Exercise requirements: Scan the entries below. List each line with "nerovnosti".

Recorded data

┌──

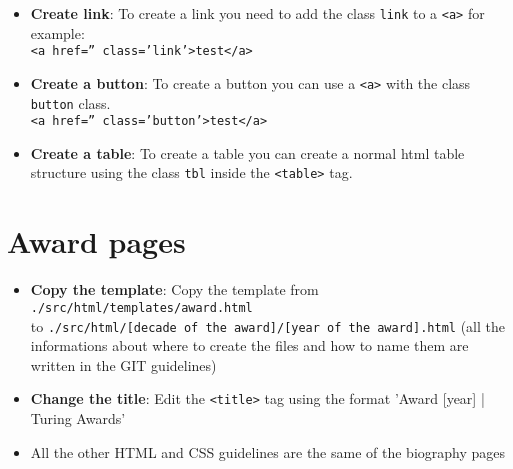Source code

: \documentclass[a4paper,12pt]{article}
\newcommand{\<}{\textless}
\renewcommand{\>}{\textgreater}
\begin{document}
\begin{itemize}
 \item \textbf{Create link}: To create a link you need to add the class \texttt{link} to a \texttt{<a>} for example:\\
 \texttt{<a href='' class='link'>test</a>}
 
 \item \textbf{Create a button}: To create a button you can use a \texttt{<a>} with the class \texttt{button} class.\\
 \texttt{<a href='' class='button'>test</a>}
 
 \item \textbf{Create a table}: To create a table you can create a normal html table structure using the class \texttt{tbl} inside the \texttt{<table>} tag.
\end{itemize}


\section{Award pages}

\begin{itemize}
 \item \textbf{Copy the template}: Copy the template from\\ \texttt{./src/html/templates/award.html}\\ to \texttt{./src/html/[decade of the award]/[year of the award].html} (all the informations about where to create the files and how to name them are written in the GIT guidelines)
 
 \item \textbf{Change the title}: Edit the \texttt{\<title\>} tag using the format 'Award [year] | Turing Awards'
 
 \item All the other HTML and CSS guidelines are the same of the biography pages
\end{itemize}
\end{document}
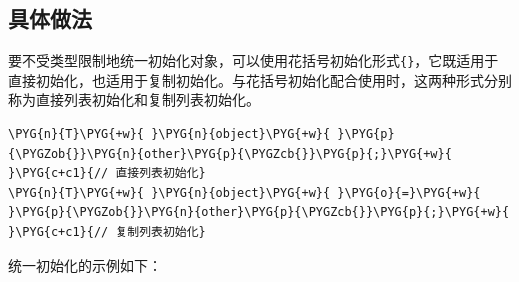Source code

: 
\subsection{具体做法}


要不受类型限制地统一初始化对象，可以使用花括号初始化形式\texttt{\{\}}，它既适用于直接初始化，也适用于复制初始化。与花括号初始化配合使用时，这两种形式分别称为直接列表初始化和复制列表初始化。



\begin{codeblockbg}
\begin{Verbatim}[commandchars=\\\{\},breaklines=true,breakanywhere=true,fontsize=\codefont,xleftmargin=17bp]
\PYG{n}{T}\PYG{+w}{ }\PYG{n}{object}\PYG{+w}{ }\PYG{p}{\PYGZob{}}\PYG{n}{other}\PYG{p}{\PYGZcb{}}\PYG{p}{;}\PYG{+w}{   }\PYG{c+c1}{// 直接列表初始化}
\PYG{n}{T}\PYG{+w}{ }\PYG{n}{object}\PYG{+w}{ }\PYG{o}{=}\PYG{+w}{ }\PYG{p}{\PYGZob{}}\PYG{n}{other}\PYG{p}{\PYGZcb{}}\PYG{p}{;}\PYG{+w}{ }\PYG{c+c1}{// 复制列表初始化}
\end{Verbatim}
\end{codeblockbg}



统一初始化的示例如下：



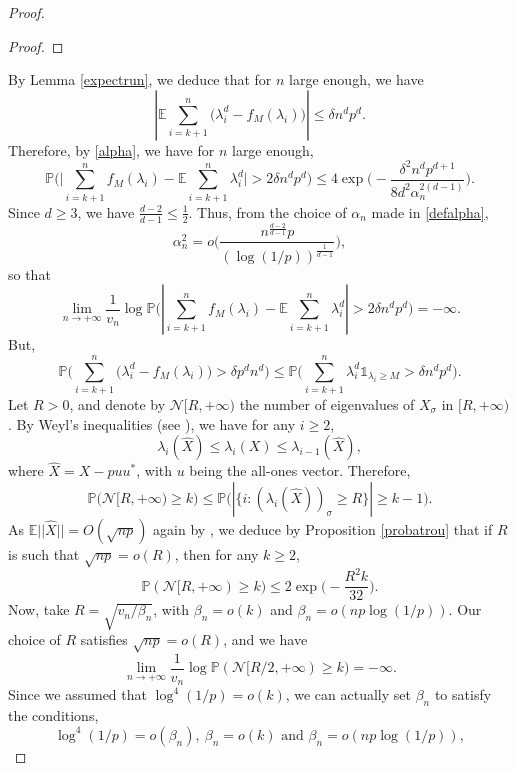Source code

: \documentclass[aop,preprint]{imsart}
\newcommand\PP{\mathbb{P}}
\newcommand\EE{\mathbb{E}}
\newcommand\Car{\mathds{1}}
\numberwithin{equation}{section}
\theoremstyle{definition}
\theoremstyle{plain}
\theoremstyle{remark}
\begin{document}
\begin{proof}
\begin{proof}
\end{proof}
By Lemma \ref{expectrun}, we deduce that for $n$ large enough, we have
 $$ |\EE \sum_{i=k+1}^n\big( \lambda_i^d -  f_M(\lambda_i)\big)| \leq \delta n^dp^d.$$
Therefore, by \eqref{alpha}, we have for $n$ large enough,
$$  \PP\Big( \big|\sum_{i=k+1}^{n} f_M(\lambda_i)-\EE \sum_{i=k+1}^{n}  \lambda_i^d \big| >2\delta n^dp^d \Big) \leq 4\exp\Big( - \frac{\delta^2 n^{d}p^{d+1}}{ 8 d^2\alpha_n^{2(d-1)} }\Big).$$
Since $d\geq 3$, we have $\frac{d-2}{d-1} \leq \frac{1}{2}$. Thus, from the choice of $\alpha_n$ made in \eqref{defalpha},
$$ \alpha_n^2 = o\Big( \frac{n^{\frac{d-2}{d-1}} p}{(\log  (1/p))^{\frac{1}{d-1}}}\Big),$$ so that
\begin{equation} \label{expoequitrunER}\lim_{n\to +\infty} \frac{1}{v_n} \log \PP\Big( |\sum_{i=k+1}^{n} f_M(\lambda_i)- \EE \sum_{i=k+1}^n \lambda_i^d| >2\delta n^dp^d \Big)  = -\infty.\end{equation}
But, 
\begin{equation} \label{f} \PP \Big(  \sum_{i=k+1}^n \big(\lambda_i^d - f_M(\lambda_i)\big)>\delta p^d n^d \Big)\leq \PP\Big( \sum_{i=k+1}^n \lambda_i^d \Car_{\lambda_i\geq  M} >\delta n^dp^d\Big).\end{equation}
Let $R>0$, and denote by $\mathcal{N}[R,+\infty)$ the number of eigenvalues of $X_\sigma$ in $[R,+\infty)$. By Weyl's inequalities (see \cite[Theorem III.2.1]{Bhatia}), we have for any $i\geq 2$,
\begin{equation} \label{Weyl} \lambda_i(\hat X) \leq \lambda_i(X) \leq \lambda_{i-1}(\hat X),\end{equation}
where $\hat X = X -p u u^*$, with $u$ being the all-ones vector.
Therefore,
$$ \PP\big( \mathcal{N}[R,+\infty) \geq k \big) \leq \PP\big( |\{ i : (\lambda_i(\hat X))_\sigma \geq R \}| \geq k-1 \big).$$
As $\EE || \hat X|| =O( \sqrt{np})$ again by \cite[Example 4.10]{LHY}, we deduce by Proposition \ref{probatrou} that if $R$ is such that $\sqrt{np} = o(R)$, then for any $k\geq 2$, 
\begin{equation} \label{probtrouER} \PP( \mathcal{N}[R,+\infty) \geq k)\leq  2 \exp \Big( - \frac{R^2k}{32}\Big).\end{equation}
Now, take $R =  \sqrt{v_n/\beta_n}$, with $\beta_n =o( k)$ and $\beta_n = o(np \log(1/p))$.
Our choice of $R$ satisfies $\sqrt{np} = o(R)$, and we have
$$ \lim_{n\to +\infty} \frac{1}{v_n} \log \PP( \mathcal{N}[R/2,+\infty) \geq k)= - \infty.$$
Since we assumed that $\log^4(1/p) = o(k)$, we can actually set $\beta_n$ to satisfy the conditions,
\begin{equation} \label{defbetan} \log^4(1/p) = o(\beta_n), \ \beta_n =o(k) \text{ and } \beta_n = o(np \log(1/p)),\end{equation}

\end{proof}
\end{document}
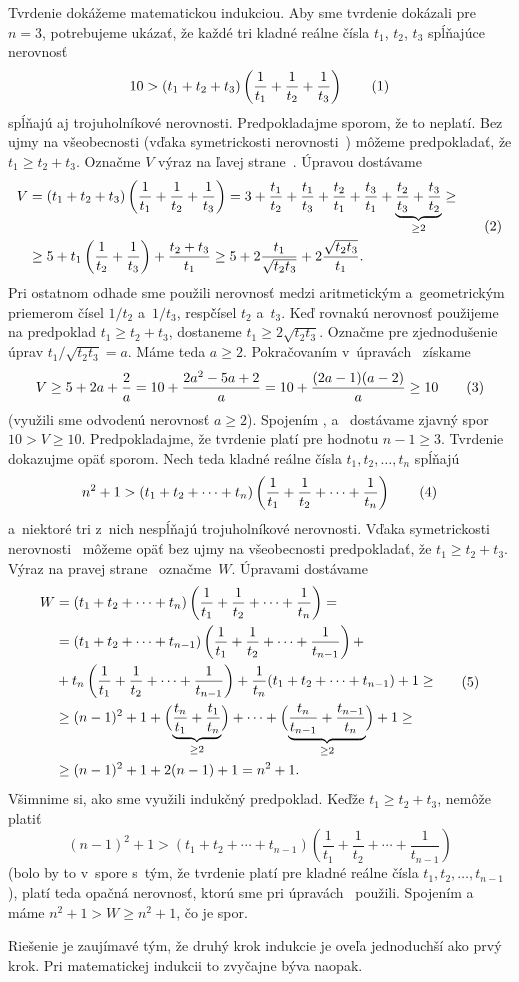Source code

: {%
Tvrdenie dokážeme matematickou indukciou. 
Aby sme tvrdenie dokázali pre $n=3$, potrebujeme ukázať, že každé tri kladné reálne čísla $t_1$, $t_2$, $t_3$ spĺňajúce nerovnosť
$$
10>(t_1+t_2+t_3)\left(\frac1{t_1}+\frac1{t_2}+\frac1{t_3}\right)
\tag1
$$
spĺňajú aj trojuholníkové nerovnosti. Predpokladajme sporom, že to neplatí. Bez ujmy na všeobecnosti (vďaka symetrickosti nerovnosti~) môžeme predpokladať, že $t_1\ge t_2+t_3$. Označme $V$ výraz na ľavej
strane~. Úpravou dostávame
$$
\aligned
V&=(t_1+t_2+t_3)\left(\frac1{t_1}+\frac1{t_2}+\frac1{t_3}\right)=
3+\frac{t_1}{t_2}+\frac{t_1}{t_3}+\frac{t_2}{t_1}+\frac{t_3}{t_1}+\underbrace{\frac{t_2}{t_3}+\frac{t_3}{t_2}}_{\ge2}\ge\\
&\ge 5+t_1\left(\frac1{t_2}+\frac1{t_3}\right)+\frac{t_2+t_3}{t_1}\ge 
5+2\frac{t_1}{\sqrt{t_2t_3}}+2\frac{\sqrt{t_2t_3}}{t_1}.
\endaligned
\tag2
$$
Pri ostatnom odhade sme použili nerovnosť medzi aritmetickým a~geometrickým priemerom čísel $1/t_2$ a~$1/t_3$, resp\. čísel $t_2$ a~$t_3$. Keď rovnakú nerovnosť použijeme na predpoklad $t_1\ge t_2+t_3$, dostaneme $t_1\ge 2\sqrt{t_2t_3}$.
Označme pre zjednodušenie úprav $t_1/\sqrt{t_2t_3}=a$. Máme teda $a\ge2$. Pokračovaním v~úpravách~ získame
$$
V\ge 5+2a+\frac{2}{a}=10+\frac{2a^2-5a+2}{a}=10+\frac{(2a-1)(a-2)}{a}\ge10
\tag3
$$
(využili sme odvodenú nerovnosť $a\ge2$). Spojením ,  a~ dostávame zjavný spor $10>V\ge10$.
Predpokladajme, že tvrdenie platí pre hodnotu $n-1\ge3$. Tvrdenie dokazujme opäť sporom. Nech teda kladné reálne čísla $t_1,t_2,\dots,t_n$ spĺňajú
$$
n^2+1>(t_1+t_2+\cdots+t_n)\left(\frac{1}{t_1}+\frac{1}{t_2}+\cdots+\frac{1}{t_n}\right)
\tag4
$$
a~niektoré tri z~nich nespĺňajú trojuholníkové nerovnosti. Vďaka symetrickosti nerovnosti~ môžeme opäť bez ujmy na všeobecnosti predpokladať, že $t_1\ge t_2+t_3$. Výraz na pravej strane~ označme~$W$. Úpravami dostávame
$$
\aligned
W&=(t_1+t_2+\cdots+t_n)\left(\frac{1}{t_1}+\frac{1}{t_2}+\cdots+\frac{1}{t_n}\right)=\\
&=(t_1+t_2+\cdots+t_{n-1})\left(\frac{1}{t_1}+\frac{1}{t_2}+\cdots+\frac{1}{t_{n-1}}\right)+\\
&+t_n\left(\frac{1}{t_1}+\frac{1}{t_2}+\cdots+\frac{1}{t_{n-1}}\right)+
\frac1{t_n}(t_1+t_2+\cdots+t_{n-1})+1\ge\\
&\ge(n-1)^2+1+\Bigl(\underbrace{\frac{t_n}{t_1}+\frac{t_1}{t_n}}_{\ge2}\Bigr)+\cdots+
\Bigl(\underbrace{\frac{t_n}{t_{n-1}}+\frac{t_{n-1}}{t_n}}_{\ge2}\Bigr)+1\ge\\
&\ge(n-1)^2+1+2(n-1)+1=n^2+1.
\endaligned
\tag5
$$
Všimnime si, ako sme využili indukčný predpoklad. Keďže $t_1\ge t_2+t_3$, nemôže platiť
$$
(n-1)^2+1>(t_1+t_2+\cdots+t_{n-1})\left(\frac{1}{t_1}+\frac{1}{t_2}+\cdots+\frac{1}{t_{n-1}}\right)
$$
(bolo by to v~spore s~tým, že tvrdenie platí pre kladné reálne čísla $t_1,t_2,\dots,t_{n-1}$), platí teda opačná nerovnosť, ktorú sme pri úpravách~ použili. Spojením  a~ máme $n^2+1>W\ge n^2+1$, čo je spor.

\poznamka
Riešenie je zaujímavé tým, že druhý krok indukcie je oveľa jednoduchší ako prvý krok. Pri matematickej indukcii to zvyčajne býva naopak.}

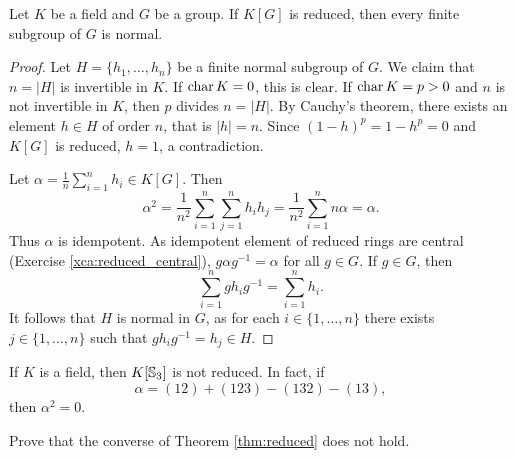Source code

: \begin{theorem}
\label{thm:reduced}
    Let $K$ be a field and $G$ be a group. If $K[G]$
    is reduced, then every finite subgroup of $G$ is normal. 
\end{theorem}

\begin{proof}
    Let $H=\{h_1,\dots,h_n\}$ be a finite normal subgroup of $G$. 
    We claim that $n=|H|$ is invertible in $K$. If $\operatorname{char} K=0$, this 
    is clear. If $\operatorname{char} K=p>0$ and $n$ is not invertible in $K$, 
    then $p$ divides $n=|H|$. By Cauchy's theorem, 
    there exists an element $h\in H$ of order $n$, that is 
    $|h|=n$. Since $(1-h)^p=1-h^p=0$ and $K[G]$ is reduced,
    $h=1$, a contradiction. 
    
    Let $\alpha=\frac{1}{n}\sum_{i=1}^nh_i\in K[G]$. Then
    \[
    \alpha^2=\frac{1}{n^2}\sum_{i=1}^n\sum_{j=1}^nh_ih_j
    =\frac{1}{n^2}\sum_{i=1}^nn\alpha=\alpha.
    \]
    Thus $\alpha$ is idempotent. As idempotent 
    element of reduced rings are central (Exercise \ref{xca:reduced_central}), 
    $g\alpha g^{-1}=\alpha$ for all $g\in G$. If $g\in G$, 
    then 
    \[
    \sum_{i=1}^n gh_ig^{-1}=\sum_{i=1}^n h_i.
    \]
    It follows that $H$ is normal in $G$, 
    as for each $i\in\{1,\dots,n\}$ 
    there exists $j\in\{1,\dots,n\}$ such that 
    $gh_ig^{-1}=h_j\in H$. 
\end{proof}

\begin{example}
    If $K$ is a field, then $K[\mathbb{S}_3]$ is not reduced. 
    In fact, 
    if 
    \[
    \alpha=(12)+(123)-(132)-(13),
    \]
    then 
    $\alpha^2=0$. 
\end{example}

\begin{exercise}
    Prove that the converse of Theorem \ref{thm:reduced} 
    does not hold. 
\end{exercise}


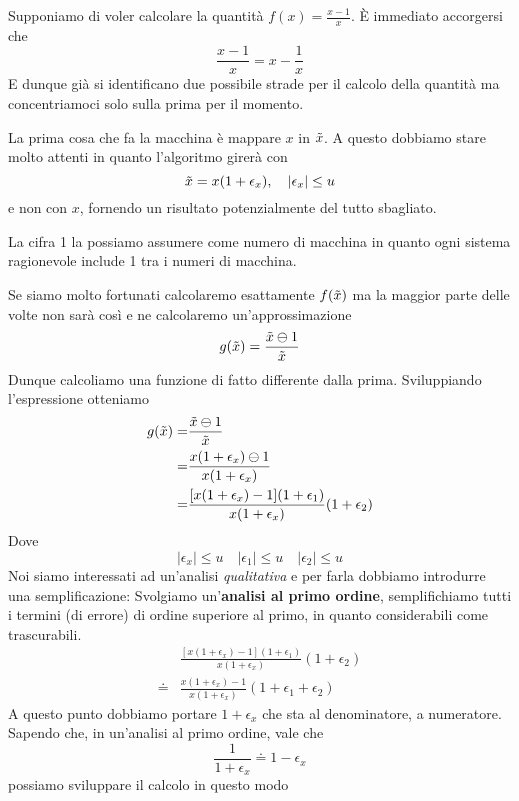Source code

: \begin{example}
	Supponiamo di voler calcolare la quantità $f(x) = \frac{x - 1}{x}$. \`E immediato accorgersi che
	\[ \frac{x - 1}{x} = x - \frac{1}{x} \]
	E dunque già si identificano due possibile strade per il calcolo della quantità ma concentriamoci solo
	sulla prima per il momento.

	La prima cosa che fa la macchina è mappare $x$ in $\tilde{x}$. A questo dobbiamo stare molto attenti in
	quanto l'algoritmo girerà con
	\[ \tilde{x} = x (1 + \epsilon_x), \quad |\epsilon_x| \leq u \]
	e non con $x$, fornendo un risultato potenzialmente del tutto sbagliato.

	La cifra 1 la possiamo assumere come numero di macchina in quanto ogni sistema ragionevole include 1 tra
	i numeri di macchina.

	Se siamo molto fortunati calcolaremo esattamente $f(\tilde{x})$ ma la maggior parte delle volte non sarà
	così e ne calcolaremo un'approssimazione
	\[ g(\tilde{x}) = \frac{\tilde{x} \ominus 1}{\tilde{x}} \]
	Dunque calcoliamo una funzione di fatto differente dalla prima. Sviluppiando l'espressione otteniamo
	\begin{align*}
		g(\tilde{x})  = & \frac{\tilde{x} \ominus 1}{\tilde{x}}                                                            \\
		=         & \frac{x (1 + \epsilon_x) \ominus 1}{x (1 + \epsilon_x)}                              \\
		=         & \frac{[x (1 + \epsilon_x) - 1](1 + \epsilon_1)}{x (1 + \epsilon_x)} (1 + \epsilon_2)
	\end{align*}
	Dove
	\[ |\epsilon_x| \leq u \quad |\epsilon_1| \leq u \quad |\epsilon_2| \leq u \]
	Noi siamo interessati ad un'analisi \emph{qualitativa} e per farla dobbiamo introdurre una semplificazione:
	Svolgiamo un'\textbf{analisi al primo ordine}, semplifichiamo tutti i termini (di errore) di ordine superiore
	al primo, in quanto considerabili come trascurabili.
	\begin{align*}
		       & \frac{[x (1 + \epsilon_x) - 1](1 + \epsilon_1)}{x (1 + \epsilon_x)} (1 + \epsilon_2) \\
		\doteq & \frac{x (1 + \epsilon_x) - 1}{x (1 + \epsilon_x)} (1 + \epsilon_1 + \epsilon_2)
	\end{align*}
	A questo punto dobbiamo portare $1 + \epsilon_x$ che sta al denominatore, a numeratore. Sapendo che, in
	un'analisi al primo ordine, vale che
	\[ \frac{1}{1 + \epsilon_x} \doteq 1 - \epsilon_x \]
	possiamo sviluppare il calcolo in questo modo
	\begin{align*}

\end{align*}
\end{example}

└──

Your response:
spĺňajú aj trojuholníkové nerovnosti. Predpokladajme sporom, že to neplatí. Bez ujmy na všeobecnosti (vďaka symetrickosti nerovnosti~) môžeme predpokladať, že $t_1\ge t_2+t_3$. Označme $V$ výraz na ľavej
a~niektoré tri z~nich nespĺňajú trojuholníkové nerovnosti. Vďaka symetrickosti nerovnosti~ môžeme opäť bez ujmy na všeobecnosti predpokladať, že $t_1\ge t_2+t_3$. Výraz na pravej strane~ označme~$W$. Úpravami dostávame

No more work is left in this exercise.